Since the end of World War II, the United States’ share in world GDP has fallen from nearly 30% to about 18%. Other advanced economies have also experienced sustained declines in their respective slices of the global pie. But you wouldn’t know it from looking at the international monetary system.
Over the same period, China’s share of world GDP almost quadrupled, to around 16% (just behind the US), and emerging markets now account for about 60% of global output, up from about 40% in the immediate post-war years. Given that advanced-economies’ growth prospects remain subdued, these trends are likely to continue – even with the evident slowing in China and other emerging markets.
And yet global finance has not mirrored this shift in balance from the advanced to the emerging. The post-war Bretton Woods arrangements institutionalized the role of the US dollar as the main reserve currency, and until the 1970s, about two-thirds of global GDP was anchored to the greenback.
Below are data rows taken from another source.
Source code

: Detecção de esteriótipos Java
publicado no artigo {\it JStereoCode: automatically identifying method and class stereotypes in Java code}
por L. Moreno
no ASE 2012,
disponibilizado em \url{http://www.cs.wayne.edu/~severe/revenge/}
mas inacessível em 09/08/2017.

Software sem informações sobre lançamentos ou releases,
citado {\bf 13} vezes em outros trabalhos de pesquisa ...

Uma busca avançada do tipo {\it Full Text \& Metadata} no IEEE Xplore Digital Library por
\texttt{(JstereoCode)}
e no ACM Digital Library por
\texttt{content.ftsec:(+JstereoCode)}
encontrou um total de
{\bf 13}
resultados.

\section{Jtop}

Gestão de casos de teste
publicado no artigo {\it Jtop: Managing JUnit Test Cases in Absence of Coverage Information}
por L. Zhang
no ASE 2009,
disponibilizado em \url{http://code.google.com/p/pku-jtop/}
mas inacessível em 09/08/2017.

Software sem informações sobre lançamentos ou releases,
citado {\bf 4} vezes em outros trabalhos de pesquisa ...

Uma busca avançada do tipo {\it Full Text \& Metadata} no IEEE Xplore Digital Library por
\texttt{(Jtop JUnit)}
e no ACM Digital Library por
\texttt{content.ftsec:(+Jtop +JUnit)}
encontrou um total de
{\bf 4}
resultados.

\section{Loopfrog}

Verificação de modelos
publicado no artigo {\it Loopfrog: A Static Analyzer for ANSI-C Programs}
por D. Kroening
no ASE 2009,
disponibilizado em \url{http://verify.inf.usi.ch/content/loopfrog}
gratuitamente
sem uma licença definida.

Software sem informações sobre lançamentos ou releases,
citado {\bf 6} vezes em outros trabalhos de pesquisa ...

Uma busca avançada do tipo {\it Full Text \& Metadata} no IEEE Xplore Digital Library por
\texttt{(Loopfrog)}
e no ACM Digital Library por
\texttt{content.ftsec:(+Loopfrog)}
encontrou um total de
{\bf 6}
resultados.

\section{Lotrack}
The remainder was largely split between the British pound and the Soviet ruble.
In a recent study that I undertook with Ethan Ilzetzki and Kenneth Rogoff, we document that the US dollar has retained its dominant position as the world’s reserve currency – and by a significant margin. Over 60% of all countries (accounting for more than 70% of world GDP) use the US dollar as their anchor currency. Other metrics, which include the proportion of trade invoiced in dollars and the share of US assets (notably Treasuries) in central banks’ foreign exchange reserves, suggest a similar degree of “dollar dominance.”
The euro is a distant second. From the early 1980s until the introduction of the euro in 1999, the Deutsche Mark’s (DM) influence expanded first in Western Europe and later in Eastern Europe. But the rise of the euro, which consolidated the DM and French franc (Africa) zones, appears to have stalled. By some measures (given the shrinking share of Europe in world output), its global importance has declined.
No other major established international currencies currently compete for global leadership.
The divergence between the trends for production and finance, shown in the figure, emerges as a relatively smaller US economy supplies reserve assets in step with rising global demand for them (primarily from emerging markets).